ON A DES RÊVES POUR NOTRE PAYS, POUR CE CONTINENT. ON RAMÈNE TOUT À LA POLITIQUE MAIS AU FOND TOUT CE QUE CES GENS QUI MANIFESTENT DEMANDE C’EST DE VIVRE EN HOMMES LIBRES.
Par des raps conscients ou des post sur les réseaux sociaux, tu dénonces les maux de ton pays et du continent. Est-ce que tu as déjà été menacé ? Est-ce que tu te sens menacé ?

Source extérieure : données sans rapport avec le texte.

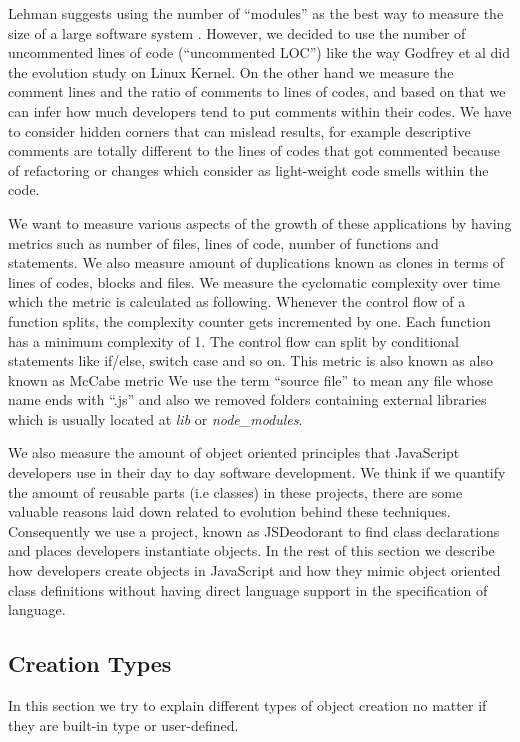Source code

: Lehman suggests using the number of “modules” as the best way to measure the size of a large software system \cite{637156}. However, we decided to use the number of uncommented lines of code (“uncommented LOC”) like the way Godfrey et al \cite{883030} did the evolution study on Linux Kernel. On the other hand we measure the comment lines and the ratio of comments to lines of codes, and based on that we can infer how much developers tend to put comments within their codes. We have to consider hidden corners that can mislead results, for example descriptive comments are totally different to the lines of codes that got commented because of refactoring or changes which consider as light-weight code smells within the code.

\par We want to measure various aspects of the growth of these applications by having metrics such as number of files, lines of code, number of functions and statements. We also measure amount of duplications known as clones in terms of lines of codes, blocks and files. We measure the cyclomatic complexity over time which the metric is calculated as following. Whenever the control flow of a function splits, the complexity counter gets incremented by one. Each function has a minimum complexity of 1. The control flow can split by conditional statements like if/else, switch case and so on. This metric is also known as also known as McCabe metric
We use the term “source file” to mean any file whose name ends with “.js” and also we removed folders containing external libraries which is usually located at \textit{lib} or \textit{node\_modules}. 

\par We also measure the amount of object oriented principles that JavaScript developers use in their day to day software development. We think if we quantify the amount of reusable parts (i.e classes) in these projects, there are some valuable reasons laid down related to evolution behind these techniques. Consequently we use a project, known as JSDeodorant to find class declarations and places developers instantiate objects.
In the rest of this section we describe how developers create objects in JavaScript and how they mimic object oriented class definitions without having direct language support in the specification of language.


\subsection{Creation Types}
In this section we try to explain different types of object creation no matter if they are built-in type or user-defined. 

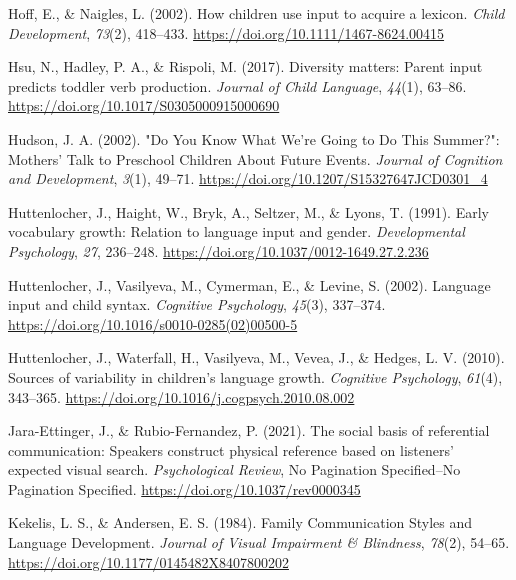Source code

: \documentclass[
  man,floatsintext]{apa6}
\newlength{\cslhangindent}
\newlength{\cslentryspacingunit} %
\newenvironment{CSLReferences}[2] %
 {%
  \setlength{\parindent}{0pt}
  \ifodd #1
  \let\oldpar\par
  \def\par{\hangindent=\cslhangindent\oldpar}
  \fi
  \setlength{\parskip}{#2\cslentryspacingunit}
 }%
 {}
\begin{document}
\begin{CSLReferences}{1}{0}
\leavevmode{}%
Hoff, E., \& Naigles, L. (2002). How children use input to acquire a lexicon. \emph{Child Development}, \emph{73}(2), 418--433. \url{https://doi.org/10.1111/1467-8624.00415}

\leavevmode{}%
Hsu, N., Hadley, P. A., \& Rispoli, M. (2017). Diversity matters: Parent input predicts toddler verb production. \emph{Journal of Child Language}, \emph{44}(1), 63--86. \url{https://doi.org/10.1017/S0305000915000690}

\leavevmode{}%
Hudson, J. A. (2002). "{Do You Know What We}'re {Going} to {Do This Summer}?": {Mothers}' {Talk} to {Preschool Children About Future Events}. \emph{Journal of Cognition and Development}, \emph{3}(1), 49--71. \url{https://doi.org/10.1207/S15327647JCD0301_4}

\leavevmode{}%
Huttenlocher, J., Haight, W., Bryk, A., Seltzer, M., \& Lyons, T. (1991). Early vocabulary growth: {Relation} to language input and gender. \emph{Developmental Psychology}, \emph{27}, 236--248. \url{https://doi.org/10.1037/0012-1649.27.2.236}

\leavevmode{}%
Huttenlocher, J., Vasilyeva, M., Cymerman, E., \& Levine, S. (2002). Language input and child syntax. \emph{Cognitive Psychology}, \emph{45}(3), 337--374. \url{https://doi.org/10.1016/s0010-0285(02)00500-5}

\leavevmode{}%
Huttenlocher, J., Waterfall, H., Vasilyeva, M., Vevea, J., \& Hedges, L. V. (2010). Sources of variability in children's language growth. \emph{Cognitive Psychology}, \emph{61}(4), 343--365. \url{https://doi.org/10.1016/j.cogpsych.2010.08.002}

\leavevmode{}%
Jara-Ettinger, J., \& Rubio-Fernandez, P. (2021). The social basis of referential communication: {Speakers} construct physical reference based on listeners' expected visual search. \emph{Psychological Review}, No Pagination Specified--No Pagination Specified. \url{https://doi.org/10.1037/rev0000345}

\leavevmode{}%
Kekelis, L. S., \& Andersen, E. S. (1984). Family {Communication Styles} and {Language Development}. \emph{Journal of Visual Impairment \& Blindness}, \emph{78}(2), 54--65. \url{https://doi.org/10.1177/0145482X8407800202}


\end{CSLReferences}
\end{document}
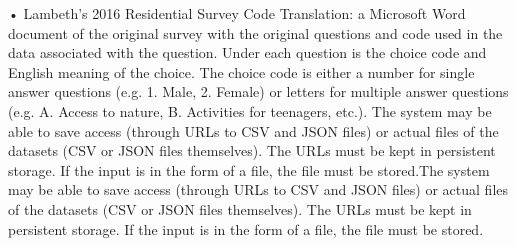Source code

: •	Lambeth’s 2016 Residential Survey Code Translation: a Microsoft Word document of the original survey with the original questions and code used in the data associated with the question. Under each question is the choice code and English meaning of the choice. The choice code is either a number for single answer questions (e.g. 1. Male, 2. Female) or letters for multiple answer questions (e.g. A. Access to nature, B. Activities for teenagers, etc.).
The system may be able to save access (through URLs to CSV and JSON files) or actual files of the datasets (CSV or JSON files themselves). The URLs must be kept in persistent storage. If the input is in the form of a file, the file must be stored.The system may be able to save access (through URLs to CSV and JSON files) or actual files of the datasets (CSV or JSON files themselves). The URLs must be kept in persistent storage. If the input is in the form of a file, the file must be stored.\textquotesingle\textquotesingle\textquotesingle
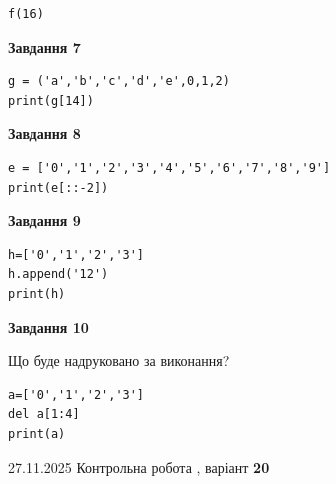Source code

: \documentclass[12pt, ukrainian]{article}
\begin{document}
{{{{{{{{{{{{{{{{{{{{\begin{minipage}[t]{10.5cm}
\begin{verbatim}
f(16)
\end{verbatim}



\begin{center}
\textbf{Завдання 7}
\end{center}

\begin{verbatim}
g = ('a','b','c','d','e',0,1,2)
print(g[14])
\end{verbatim}



\begin{center}
\textbf{Завдання 8}
\end{center}

\begin{verbatim}
e = ['0','1','2','3','4','5','6','7','8','9']
print(e[::-2])
\end{verbatim}



\begin{center}
\textbf{Завдання 9}
\end{center}

\begin{verbatim}
h=['0','1','2','3']
h.append('12')
print(h)
\end{verbatim}



\begin{center}
\textbf{Завдання 10}
\end{center}
Що буде надруковано за виконання?\par
\begin{verbatim}
a=['0','1','2','3']
del a[1:4]
print(a)
\end{verbatim}

\end{minipage}

}
\newpage

{{ 27.11.2025 Контрольна робота , варіант  \No \textbf { 20 }\par}}
{

{%



}}}}}}}}}}}}}}}}}}}}}
\end{document}
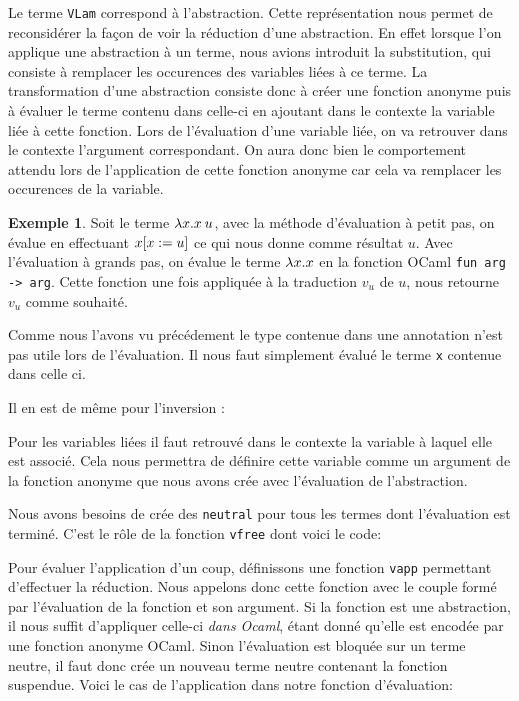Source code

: \documentclass {article}
\newcommand{\codefrom}[3]
           {}
\theoremstyle{definition}
\newtheorem{example}{Exemple}
\theoremstyle{remark}
\newcommand{\fun}[1]{\lstinline!#1!}
\begin{document}
Le terme \fun{VLam} correspond à l'abstraction.
Cette représentation nous permet de reconsidérer la façon de voir la 
réduction d'une abstraction. En effet lorsque l'on applique une abstraction
à un terme, nous avions introduit la substitution, qui consiste à remplacer les occurences 
des variables liées à ce terme. La transformation d'une abstraction consiste donc à 
créer une fonction anonyme puis à évaluer le terme contenu dans celle-ci en ajoutant dans le 
contexte la variable liée à cette fonction. Lors de l'évaluation d'une variable liée, on va
retrouver dans le contexte l'argument correspondant. On aura donc bien le comportement attendu
lors de l'application de cette fonction anonyme car cela va remplacer les occurences de la 
variable.

\begin{example}
  Soit le terme \(\lambda x. x\:u\), avec la méthode
  d'évaluation à petit pas, on évalue en effectuant $x[x := u]$
  ce qui nous donne comme résultat $u$.  Avec l'évaluation à
  grands pas, on évalue le terme $\lambda x. x$ en la fonction OCaml
  \lstinline!fun arg -> arg!. Cette fonction une fois appliquée à la traduction $v_u$ de
  $u$,  nous retourne $v_u$ comme souhaité.
\end{example}


Comme nous l'avons vu précédement le type contenue dans une annotation n'est pas utile lors de l'évaluation.
Il nous faut simplement évalué le terme \fun{x} contenue dans celle ci.
%
\codefrom{typed}{lambda}{big_step_eval_exTm_ann}

Il en est de même pour l'inversion :
\codefrom{typed}{lambda}{big_step_eval_inTm_inv}


Pour les variables liées il faut retrouvé dans le contexte la variable à laquel elle est associé.
Cela nous permettra de définire cette variable comme un argument de la fonction anonyme que nous avons
crée avec l'évaluation de l'abstraction.

\codefrom{typed}{lambda}{big_step_eval_exTm_var}

Nous avons besoins de crée des \fun{neutral} pour
tous les termes dont l'évaluation est terminé. C'est le rôle de la fonction
\fun{vfree} dont voici le code:
\codefrom{typed}{lambda}{vfree}


Pour évaluer l'application d'un coup, définissons une fonction 
\fun{vapp} permettant d'effectuer la réduction.  Nous appelons donc cette fonction avec le couple formé
par l'évaluation de la fonction et son argument.  Si la fonction est une abstraction, il nous suffit d'appliquer celle-ci
\emph{dans Ocaml}, étant donné qu'elle est encodée par une fonction
anonyme OCaml. Sinon l'évaluation est bloquée sur un terme neutre, il faut donc
crée un nouveau terme neutre contenant la fonction suspendue.
Voici le cas de l'application dans notre fonction d'évaluation:
\end{document}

On est venu voir ma soeur pour lui dire : on a un œil sur ton frère. Je ne sais pas si c’est vraiment arrivé. Elle me disait de ne pas publier certaines choses sur les réseaux sociaux justement. Peut-être qu’elle a inventé ça pour me dissuader. Mais j’ai des proches qui ont reçu des menaces, qui ont été expulsés du Togo. Mais je pense que – et c’est pas propre au Togo – quand tu vis dans un pays africain où tu as la volonté de créer, de faire avancer les choses et que l’environnement n’est pas propice, ça fait déjà peser sur toi une forme de menace. La menace c’est pas forcément qu’on vienne te dire « boucle là, on va te tuer ». Quel avenir avons-nous ? Quelles sont nos perspectives? Nous n’en avons aucune. Et ça, c’est déjà une menace en soi.

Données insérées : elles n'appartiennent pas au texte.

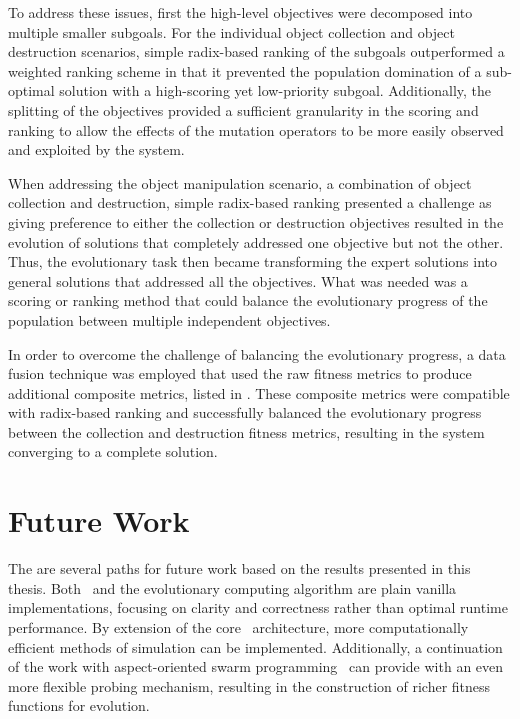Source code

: To address these issues, first the high-level objectives were decomposed into multiple smaller subgoals.  For the individual object collection and object destruction scenarios, simple radix-based ranking of the subgoals outperformed a weighted ranking scheme in that it prevented the population domination of a sub-optimal solution with a high-scoring yet low-priority subgoal.  Additionally, the splitting of the objectives provided a sufficient granularity in the scoring and ranking to allow the effects of the mutation operators to be more easily observed and exploited by the system.

When addressing the object manipulation scenario, a combination of object collection and destruction, simple radix-based ranking presented a challenge as giving preference to either the collection or destruction objectives resulted in the evolution of  solutions that completely addressed one objective but not the other.  Thus, the evolutionary task then became transforming the expert solutions into general solutions that addressed all the objectives.  What was needed was a scoring or ranking method that could balance the evolutionary progress of the population between multiple independent objectives.  

In order to overcome the challenge of balancing the evolutionary progress, a data fusion technique was employed that used the raw fitness metrics to produce additional composite metrics, listed in .  These composite metrics were compatible with radix-based ranking and successfully balanced the evolutionary progress between the collection and destruction fitness metrics, resulting in the system converging to a complete solution.

\section{Future Work}

The are several paths for future work based on the results presented in this thesis.  Both \SWEEP{}\ and the evolutionary computing algorithm are plain vanilla implementations, focusing on clarity and correctness rather than optimal runtime performance.  By extension of the core \SWEEP{}\ architecture, more computationally efficient methods of simulation can be implemented.  Additionally, a continuation of the work with aspect-oriented swarm programming~\cite{pkovacina:AspectSwarms} can provide \SWEEP{} with an even more flexible probing mechanism, resulting in the construction of richer fitness functions for evolution.

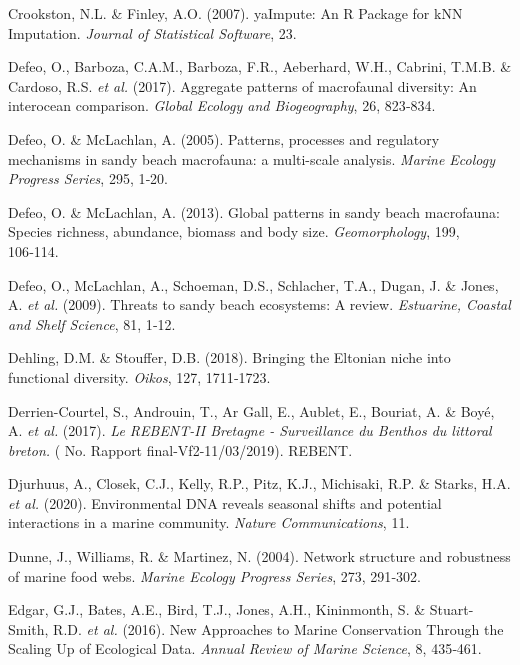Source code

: \documentclass[12pt,]{article}
\newlength{\cslhangindent}
\newenvironment{cslreferences}%
  {\setlength{\parindent}{0pt}%
  \everypar{\setlength{\hangindent}{\cslhangindent}}\ignorespaces}%
  {\par}
\begin{document}
\begin{cslreferences}
\leavevmode\hypertarget{ref-Crookston_2007}{}%
Crookston, N.L. \& Finley, A.O. (2007). yaImpute: An R Package for kNN
Imputation. \emph{Journal of Statistical Software}, 23.

\leavevmode\hypertarget{ref-Defeo_2017}{}%
Defeo, O., Barboza, C.A.M., Barboza, F.R., Aeberhard, W.H., Cabrini,
T.M.B. \& Cardoso, R.S. \emph{et al.} (2017). Aggregate patterns of
macrofaunal diversity: An interocean comparison. \emph{Global Ecology
and Biogeography}, 26, 823‑834.

\leavevmode\hypertarget{ref-Defeo_2005}{}%
Defeo, O. \& McLachlan, A. (2005). Patterns, processes and regulatory
mechanisms in sandy beach macrofauna: a multi-scale analysis.
\emph{Marine Ecology Progress Series}, 295, 1‑20.

\leavevmode\hypertarget{ref-Defeo_2013}{}%
Defeo, O. \& McLachlan, A. (2013). Global patterns in sandy beach
macrofauna: Species richness, abundance, biomass and body size.
\emph{Geomorphology}, 199, 106‑114.

\leavevmode\hypertarget{ref-Defeo_2009}{}%
Defeo, O., McLachlan, A., Schoeman, D.S., Schlacher, T.A., Dugan, J. \&
Jones, A. \emph{et al.} (2009). Threats to sandy beach ecosystems: A
review. \emph{Estuarine, Coastal and Shelf Science}, 81, 1‑12.

\leavevmode\hypertarget{ref-Dehling_2018}{}%
Dehling, D.M. \& Stouffer, D.B. (2018). Bringing the Eltonian niche into
functional diversity. \emph{Oikos}, 127, 1711‑1723.

\leavevmode\hypertarget{ref-Rebent2016}{}%
Derrien-Courtel, S., Androuin, T., Ar Gall, E., Aublet, E., Bouriat, A.
\& Boyé, A. \emph{et al.} (2017). \emph{Le REBENT-II Bretagne -
Surveillance du Benthos du littoral breton.} ( No. Rapport
final-Vf2-11/03/2019). REBENT.

\leavevmode\hypertarget{ref-Djurhuus_2020}{}%
Djurhuus, A., Closek, C.J., Kelly, R.P., Pitz, K.J., Michisaki, R.P. \&
Starks, H.A. \emph{et al.} (2020). Environmental DNA reveals seasonal
shifts and potential interactions in a marine community. \emph{Nature
Communications}, 11.

\leavevmode\hypertarget{ref-Dunne_2004}{}%
Dunne, J., Williams, R. \& Martinez, N. (2004). Network structure and
robustness of marine food webs. \emph{Marine Ecology Progress Series},
273, 291‑302.

\leavevmode\hypertarget{ref-Edgar_2016}{}%
Edgar, G.J., Bates, A.E., Bird, T.J., Jones, A.H., Kininmonth, S. \&
Stuart-Smith, R.D. \emph{et al.} (2016). New Approaches to Marine
Conservation Through the Scaling Up of Ecological Data. \emph{Annual
Review of Marine Science}, 8, 435‑461.


\end{cslreferences}
\end{document}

Ce qui se passe en ce moment au Togo est inédit. Est-ce tu penses que cette mobilisation peut aboutir à un changement politique ?
Je pense que ça peut aboutir si au niveau du corps armé – c’est à dire de nos frères et nos sœurs, car ce qui nous différencie c’est juste l’uniforme qu’ils portent, je sais qu’ils souffrent comme nous – il y a des gens qui prennent des décisions pour être à côté du peuple. On aime citer le cas burkinabé, mais on oublie souvent de dire qu’au final l’armée s’est opposée à la garde présidentielle (ndlr : restée fidèle à Blaise Compaoré).

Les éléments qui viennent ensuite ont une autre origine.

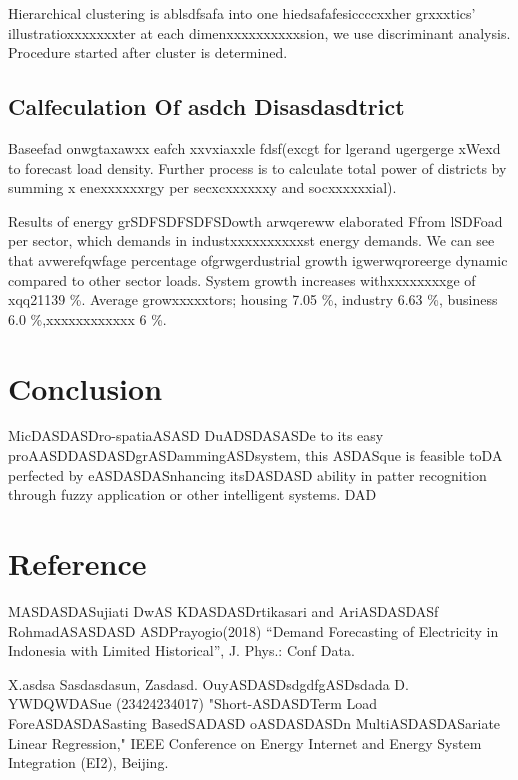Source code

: \documentclass[conference]{IEEEtran}
\begin{document}
{%
Hierarchical clustering is ablsdfsafa into one hiedsafafesiccccxxher grxxxtics’ illustratioxxxxxxxter at each dimenxxxxxxxxxxsion, we use discriminant analysis. Procedure started after cluster is determined.

\subsection{Calfeculation Of asdch Disasdasdtrict}
Baseefad onwgtaxawxx eafch xxvxiaxxle fdsf(excgt for lgerand ugergerge xWexd to forecast load density. Further process is to calculate total power of districts by summing x enexxxxxxrgy per secxcxxxxxxy and socxxxxxxial). 
    
    
Results of energy grSDFSDFSDFSDowth arwqereww elaborated Ffrom lSDFoad per sector, which demands in industxxxxxxxxxxst energy demands.
We can see that avwerefqwfage percentage ofgrwgerdustrial growth igwerwqroreerge dynamic compared to other sector loads. System growth increases withxxxxxxxxge of xqq21139 \%. Average growxxxxxtors; housing 7.05 \%, industry 6.63 \%, business 6.0 \%,xxxxxxxxxxxx 6 \%.

\section{Conclusion}
MicDASDASDro-spatiaASASD
DuADSDASASDe to its easy proAASDDASDASDgrASDammingASDsystem, this ASDASque is feasible toDA perfected by eASDASDASnhancing itsDASDASD ability in patter recognition through fuzzy application or other intelligent systems.
DAD
\section*{Reference}
\noindent
[1]	MASDASDASujiati DwAS KDASDASDrtikasari and AriASDASDASf RohmadASASDASD ASDPrayogio(2018) “Demand Forecasting of Electricity in Indonesia with Limited Historical”, J. Phys.: Conf Data.

\noindent
[2]	X.asdsa Sasdasdasun, Zasdasd. OuyASDASDsdgdfgASDsdada D. YWDQWDASue (23424234017) "Short-ASDASDTerm Load ForeASDASDASasting BasedSADASD oASDASDASDn MultiASDASDASariate Linear Regression," IEEE Conference on Energy Internet and Energy System Integration (EI2), Beijing.

}
\end{document}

Ce qui se passe au Togo est inédit et même si ça n’aboutit pas concrètement cette fois, ça va ouvrir une voie essentielle pour les années à venir. On essaie aujourd’hui d’opposer le nord et le sud, l’est et l’ouest mais on oublie de dire qu’on est des jeunes qui, au-delà de toutes questions d’ethnies, sommes des gens qui rêvent. On a des rêves pour notre pays, pour ce continent. On a envie d’être libres, de vivre dignement. On ne veut pas avoir 45 ans et vivre chez nos parents. On ne veut pas avoir 30 ans et demander de l’argent à nos parents, on veut au contraire pouvoir les aider. On veut avoir des enfants qu’on peut regarder dans les yeux. On ramène tout à la politique mais au fond tout ce que ces gens qui manifestent demande c’est de vivre en hommes libres. Et ces demandes, souvent, sont les mêmes que celles de ceux qui tiennent la matraque et frappent leurs propres frères.
Ton troisième album, Indigo, est sorti en décembre 2015. A quand le prochain ?
Peut-être en 2018. Mais je ne veux pas me presser. J’ai le titre, des morceaux. Mais avant je vais essayer de faire des vidéos. Ce qui m’intéresse en ce moment c’est l’image et l’écriture. Le rap c’est bien, mais parfois je me sens limité par le format d’un titre de trois ou quatre minutes. L’image ça parle beaucoup. J’aimerais bien aussi sortir un recueil non pas de poèmes mais de textes. Peut-être un livre-CD où je ferais lire des textes personnels par d’autres. Longtemps j’ai fais des textes très politiques et aujourd’hui je me dis qu’on peut faire des textes personnels mais qui parle de politique, c‘est le gros challenge.
En attendant, pour découvrir avec quel talent Elom 20ce manie les mots, rendez-vous le 21 septembre, à la MC 93 de Bobigny. À l’occasion de la sortie de Marianne et le garçon noir (Fayard), une soirée présentée par Wajdi Mouawad réunira son auteur, Léonora Miano, et les contributeurs du livre : Amzat Boukari Yabara, Yann Gael, D’ de Kabal, Akua Naru, Wilfried N’Sondé, Insa Sané et Elom 20ce.
Un morceaux inédit d’Elom 20ce, inspiré du texte écrit pour cette ouvrage collectif, sortira par ailleurs en vinyle le 11 décembre prochain, accompagné de plusieurs morceaux de l’album Indigo.